### Exercise objective
Check the listing below line by line and report how many lines hold "number", with no other words.
The records Start Marker
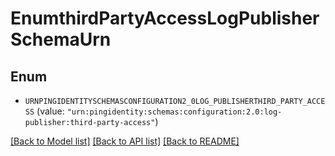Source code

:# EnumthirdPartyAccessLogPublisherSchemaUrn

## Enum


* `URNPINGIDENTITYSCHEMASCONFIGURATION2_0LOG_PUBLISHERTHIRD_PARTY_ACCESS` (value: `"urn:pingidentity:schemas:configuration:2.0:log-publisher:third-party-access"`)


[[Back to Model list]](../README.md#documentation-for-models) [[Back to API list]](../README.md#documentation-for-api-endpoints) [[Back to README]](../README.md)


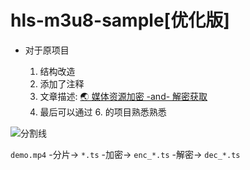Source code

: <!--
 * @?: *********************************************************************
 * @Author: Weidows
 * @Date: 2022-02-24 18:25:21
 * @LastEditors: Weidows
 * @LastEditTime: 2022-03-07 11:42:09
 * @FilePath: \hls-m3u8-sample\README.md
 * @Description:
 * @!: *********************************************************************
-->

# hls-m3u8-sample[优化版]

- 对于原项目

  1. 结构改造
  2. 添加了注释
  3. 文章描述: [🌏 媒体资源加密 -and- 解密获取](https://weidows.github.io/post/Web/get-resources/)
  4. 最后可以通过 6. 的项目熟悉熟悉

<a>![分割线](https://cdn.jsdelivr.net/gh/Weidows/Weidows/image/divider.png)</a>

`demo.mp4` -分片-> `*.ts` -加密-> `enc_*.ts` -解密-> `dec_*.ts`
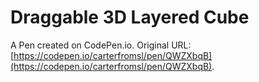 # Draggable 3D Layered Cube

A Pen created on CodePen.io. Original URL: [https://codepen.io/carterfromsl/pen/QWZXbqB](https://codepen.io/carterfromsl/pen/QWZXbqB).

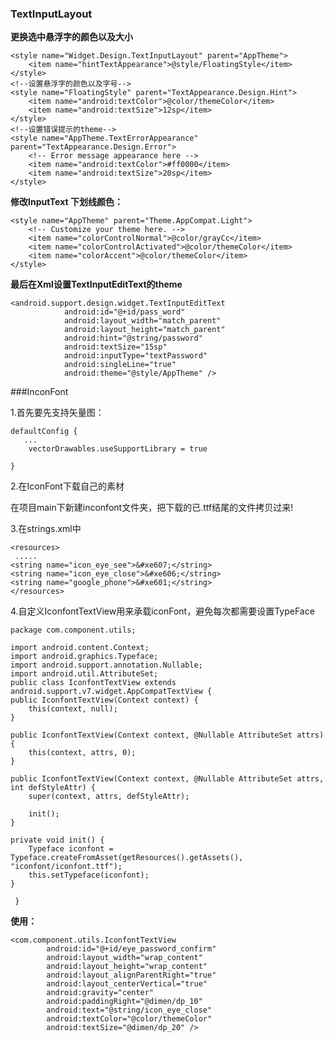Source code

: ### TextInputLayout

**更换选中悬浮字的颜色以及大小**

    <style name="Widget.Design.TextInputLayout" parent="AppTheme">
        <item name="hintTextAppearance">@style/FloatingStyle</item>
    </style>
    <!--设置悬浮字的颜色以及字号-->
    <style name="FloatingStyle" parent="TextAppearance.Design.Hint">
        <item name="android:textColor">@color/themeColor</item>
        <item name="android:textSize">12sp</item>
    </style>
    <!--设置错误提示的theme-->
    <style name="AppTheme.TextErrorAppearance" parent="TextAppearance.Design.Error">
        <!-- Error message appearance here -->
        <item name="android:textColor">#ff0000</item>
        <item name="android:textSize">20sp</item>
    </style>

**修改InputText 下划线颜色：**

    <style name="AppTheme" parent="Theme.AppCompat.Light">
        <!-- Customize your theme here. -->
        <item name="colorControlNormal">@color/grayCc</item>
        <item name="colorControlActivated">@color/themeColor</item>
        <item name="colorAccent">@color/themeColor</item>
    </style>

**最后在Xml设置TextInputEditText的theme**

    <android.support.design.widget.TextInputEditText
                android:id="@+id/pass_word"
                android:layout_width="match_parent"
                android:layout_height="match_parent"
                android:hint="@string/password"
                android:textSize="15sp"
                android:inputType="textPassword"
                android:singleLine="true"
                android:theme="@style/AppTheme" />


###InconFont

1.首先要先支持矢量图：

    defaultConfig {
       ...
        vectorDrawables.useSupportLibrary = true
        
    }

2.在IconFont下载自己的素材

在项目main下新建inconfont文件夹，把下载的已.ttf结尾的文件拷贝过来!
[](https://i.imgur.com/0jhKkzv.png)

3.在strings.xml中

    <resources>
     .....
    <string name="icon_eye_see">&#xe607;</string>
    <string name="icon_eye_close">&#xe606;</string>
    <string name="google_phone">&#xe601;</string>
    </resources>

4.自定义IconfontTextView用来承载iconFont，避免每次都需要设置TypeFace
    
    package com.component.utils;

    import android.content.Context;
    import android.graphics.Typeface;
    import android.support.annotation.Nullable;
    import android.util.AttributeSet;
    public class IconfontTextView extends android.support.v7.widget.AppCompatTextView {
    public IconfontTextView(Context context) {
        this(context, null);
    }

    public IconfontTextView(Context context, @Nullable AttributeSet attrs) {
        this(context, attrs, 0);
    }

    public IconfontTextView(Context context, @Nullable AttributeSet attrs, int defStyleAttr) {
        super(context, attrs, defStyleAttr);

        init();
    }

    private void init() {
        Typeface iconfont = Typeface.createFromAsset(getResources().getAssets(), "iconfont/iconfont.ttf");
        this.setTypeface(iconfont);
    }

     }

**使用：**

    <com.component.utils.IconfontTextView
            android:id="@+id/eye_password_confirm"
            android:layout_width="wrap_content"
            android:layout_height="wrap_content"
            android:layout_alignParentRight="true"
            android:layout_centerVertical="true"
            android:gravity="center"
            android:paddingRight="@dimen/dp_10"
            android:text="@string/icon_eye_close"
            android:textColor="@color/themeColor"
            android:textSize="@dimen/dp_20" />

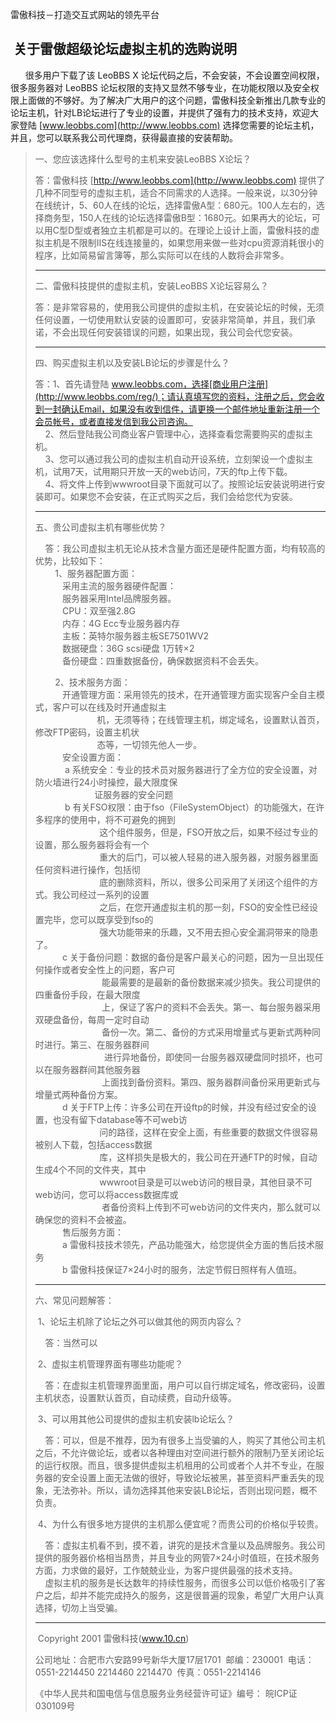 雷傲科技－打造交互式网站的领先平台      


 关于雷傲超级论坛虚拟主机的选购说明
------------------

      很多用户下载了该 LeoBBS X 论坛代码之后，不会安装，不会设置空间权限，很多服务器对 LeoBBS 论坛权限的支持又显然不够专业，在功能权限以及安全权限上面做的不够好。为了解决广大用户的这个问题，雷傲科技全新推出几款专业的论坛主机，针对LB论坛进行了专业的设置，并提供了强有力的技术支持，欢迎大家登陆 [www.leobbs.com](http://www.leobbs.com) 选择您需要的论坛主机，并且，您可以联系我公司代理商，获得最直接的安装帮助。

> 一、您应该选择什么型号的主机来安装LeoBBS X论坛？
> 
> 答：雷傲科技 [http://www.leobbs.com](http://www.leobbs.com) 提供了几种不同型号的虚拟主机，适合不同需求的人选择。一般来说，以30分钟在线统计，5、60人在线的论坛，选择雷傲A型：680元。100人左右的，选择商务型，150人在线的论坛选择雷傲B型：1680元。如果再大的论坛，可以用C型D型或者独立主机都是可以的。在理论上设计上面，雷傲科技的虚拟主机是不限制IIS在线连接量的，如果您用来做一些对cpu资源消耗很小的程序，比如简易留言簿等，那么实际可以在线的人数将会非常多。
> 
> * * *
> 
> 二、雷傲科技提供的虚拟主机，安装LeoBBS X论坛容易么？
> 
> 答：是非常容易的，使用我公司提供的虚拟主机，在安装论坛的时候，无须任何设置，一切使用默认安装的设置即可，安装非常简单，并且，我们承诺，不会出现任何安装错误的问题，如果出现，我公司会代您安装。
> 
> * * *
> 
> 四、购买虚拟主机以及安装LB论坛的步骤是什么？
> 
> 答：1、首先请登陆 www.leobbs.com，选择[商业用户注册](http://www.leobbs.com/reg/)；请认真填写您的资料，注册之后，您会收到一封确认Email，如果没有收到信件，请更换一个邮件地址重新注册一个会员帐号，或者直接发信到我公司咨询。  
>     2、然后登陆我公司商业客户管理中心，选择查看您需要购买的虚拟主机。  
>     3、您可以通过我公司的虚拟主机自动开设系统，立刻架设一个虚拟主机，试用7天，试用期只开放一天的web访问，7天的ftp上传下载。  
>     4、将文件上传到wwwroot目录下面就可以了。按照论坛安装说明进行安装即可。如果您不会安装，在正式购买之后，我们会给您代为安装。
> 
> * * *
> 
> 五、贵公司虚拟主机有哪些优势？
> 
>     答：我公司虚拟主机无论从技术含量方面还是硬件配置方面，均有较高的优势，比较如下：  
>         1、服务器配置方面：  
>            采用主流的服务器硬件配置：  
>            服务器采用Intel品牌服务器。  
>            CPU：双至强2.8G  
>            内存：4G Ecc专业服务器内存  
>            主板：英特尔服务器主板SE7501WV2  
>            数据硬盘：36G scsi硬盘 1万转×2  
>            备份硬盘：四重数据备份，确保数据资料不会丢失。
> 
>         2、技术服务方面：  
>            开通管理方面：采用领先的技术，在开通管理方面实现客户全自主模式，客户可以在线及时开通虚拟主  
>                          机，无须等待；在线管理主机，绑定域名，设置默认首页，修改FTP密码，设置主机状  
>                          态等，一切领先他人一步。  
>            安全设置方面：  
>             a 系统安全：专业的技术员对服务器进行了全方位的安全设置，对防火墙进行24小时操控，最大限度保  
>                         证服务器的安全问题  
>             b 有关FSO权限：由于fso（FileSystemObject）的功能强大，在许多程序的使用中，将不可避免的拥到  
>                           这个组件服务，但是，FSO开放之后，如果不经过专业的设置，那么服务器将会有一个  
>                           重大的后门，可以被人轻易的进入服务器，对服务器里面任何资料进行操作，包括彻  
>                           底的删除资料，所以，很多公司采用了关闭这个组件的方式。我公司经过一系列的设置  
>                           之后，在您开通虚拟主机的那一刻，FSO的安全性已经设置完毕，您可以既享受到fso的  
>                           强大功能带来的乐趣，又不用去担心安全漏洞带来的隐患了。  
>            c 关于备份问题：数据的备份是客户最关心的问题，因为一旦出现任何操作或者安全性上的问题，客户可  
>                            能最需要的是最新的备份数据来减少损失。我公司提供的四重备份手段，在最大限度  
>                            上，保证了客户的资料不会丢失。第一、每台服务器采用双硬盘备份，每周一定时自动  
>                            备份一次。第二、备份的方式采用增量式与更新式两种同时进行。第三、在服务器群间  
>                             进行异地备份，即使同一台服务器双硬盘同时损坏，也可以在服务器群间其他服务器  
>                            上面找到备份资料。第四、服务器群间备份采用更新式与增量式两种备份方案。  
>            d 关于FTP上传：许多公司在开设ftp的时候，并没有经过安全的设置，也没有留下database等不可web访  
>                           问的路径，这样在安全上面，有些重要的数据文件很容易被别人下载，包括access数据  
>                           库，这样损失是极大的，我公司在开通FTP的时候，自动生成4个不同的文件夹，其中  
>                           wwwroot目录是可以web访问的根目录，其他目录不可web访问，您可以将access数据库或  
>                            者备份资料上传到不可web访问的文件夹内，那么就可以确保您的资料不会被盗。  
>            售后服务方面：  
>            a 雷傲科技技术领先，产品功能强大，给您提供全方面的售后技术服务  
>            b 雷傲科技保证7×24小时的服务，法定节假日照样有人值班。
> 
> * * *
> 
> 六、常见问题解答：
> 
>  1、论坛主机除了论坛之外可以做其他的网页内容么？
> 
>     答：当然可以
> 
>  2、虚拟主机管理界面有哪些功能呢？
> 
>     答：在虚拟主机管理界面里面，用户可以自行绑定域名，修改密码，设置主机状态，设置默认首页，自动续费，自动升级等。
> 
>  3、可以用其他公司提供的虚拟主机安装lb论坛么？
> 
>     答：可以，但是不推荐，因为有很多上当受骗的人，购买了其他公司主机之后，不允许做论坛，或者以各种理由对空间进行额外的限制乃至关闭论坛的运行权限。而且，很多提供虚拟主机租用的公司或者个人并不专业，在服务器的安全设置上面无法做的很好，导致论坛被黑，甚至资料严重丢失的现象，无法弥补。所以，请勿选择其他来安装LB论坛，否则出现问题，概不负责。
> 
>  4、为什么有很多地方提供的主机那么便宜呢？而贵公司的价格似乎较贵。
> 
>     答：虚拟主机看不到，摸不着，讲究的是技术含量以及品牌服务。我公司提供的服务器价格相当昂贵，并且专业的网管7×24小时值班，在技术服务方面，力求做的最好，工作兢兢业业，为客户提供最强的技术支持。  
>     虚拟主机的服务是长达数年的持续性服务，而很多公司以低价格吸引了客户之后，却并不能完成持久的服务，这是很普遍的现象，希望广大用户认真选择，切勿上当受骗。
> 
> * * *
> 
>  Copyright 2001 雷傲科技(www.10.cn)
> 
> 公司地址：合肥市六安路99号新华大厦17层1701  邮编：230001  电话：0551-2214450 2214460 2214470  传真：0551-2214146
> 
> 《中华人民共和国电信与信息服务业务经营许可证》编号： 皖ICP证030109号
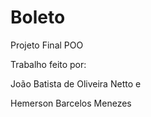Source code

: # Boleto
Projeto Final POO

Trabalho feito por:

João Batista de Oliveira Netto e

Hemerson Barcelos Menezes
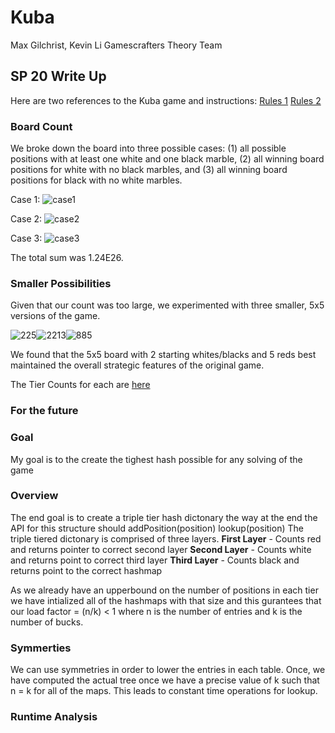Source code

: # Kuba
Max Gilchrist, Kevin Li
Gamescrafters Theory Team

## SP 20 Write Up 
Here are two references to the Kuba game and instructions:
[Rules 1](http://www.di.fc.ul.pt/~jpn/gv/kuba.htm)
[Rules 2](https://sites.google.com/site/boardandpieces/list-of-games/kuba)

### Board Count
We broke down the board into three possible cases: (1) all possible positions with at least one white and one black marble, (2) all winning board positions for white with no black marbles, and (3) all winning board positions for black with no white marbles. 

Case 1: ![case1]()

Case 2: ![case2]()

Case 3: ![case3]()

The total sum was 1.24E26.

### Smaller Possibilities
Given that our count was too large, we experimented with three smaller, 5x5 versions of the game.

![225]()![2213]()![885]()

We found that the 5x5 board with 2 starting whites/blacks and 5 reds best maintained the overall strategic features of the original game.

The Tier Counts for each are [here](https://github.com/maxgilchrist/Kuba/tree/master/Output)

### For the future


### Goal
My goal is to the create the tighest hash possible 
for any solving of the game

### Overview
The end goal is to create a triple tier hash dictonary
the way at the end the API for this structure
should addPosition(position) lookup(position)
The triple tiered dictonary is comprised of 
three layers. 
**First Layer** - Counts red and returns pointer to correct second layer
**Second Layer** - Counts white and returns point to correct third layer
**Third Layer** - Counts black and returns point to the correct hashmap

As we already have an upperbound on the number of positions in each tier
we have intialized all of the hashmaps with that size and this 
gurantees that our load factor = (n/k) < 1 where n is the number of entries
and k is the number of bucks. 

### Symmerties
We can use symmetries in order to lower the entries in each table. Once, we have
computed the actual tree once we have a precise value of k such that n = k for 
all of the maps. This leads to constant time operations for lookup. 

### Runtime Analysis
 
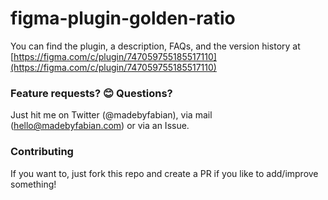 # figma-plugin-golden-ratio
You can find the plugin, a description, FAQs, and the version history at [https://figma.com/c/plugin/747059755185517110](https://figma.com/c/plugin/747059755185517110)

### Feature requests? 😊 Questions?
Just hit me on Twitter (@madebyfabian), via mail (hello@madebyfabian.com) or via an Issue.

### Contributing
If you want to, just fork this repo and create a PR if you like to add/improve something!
The records End Marker
### Output of the exercise
3